To determine the velocity of the soot particle as it moves from the negative to the positive plate, we can make use of the principles of electric fields and work-energy theorem. Here's how we can calculate it:
1. Determine the electric field between the two plates: The electric field (E) can be calculated using the formula E = V/d, where V is the voltage between the plates (500 V) and d is the distance between the plates. The value of d is not given in the question, so we'll assume a typical value of 0.01 meters (10 mm).
E = 500 V / 0.01 m
E = 50,000 N/C
2. Calculate the force experienced by the soot particle: The force experienced by a charged particle in an electric field is given by the formula F = q * E, where q is the charge of the particle (-1.0 x 10-11 C) and E is the electric field strength (50,000 N/C).
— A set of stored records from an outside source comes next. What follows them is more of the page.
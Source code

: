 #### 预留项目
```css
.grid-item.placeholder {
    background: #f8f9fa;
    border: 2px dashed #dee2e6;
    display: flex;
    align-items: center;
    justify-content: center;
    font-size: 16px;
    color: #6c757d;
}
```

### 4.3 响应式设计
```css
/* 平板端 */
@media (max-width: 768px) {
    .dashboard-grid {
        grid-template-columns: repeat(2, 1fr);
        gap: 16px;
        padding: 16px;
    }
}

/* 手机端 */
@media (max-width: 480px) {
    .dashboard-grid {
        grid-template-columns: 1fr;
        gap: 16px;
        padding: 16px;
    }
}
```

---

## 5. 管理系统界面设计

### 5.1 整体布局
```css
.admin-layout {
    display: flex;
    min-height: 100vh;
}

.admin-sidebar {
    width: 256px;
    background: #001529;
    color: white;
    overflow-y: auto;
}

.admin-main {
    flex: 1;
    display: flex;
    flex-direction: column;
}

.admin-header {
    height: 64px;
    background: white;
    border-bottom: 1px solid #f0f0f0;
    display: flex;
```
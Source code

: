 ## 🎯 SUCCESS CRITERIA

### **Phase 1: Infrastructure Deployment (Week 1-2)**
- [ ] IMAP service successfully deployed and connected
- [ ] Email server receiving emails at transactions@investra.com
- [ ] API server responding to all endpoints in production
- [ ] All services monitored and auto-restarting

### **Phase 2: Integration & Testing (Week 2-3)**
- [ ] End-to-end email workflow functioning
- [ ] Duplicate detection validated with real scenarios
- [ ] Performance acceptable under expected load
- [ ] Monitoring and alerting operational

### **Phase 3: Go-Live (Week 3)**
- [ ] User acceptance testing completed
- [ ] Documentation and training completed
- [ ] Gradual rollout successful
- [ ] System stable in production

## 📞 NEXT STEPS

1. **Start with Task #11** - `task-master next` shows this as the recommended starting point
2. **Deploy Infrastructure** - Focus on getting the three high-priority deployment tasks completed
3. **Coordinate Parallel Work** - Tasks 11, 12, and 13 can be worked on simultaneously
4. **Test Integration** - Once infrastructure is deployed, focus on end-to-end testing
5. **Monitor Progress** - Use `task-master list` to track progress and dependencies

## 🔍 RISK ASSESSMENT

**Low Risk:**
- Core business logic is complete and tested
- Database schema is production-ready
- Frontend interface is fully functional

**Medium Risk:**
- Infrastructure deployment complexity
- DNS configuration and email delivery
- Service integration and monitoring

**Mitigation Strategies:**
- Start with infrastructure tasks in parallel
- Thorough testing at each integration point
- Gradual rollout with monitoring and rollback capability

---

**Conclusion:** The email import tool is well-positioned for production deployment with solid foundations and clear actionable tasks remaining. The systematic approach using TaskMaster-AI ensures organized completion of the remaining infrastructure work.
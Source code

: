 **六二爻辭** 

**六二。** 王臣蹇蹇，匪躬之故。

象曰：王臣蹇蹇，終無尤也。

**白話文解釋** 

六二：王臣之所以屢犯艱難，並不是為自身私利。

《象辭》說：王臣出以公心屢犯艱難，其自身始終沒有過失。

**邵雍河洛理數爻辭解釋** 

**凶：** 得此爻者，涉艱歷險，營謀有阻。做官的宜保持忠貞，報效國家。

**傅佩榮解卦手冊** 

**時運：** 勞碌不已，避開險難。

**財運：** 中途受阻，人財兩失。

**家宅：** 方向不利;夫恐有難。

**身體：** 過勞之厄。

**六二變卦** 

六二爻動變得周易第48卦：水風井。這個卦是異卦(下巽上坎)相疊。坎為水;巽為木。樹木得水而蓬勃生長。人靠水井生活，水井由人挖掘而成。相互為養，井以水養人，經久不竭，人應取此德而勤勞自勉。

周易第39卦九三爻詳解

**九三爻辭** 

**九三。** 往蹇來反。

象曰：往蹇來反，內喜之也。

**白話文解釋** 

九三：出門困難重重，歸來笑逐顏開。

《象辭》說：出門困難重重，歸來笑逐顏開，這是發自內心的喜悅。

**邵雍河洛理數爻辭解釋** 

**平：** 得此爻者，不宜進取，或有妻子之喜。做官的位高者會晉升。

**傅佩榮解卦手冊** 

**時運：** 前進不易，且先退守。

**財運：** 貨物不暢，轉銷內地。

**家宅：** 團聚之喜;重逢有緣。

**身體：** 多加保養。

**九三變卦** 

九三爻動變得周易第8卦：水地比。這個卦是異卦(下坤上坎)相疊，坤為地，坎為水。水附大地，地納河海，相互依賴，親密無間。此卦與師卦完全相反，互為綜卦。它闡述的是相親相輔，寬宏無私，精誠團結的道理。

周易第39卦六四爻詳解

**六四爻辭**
F = (-1.0 x 10-11 C) * (50,000 N/C)
F = -0.5 N
3. Calculate the work done on the particle: The work done on a particle is equal to the change in its kinetic energy. Since the soot particle starts from rest, the initial kinetic energy is zero. Therefore, the work done on the particle is equal to the final kinetic energy.
Work = Change in kinetic energy
Work = (1/2) * m * v^2, where m is the mass of the particle (10^-12 kg) and v is the velocity of the particle.
The work done on the particle is equal to the force multiplied by the distance it moves. Since the force and displacement are in the same direction, we can use the formula:
Work = F * d
-0.5 N * d = (1/2) * m * v^2
4. Solve for the velocity: Rearrange the equation to solve for the velocity:
v = sqrt((-2 * (-0.5 N * d)) / m)
Plug in the values and calculate the velocity:
v = sqrt((-2 * (-0.5 N * 0.01 m)) / 10^-12 kg)
v = sqrt(0.01 N*m / 10^-12 kg)
v = sqrt(10^9 m^2/s^2)
v = 10^4 m/s
Therefore, the velocity of the soot particle as it moves from the negative to the positive plate is 10,000 m/s.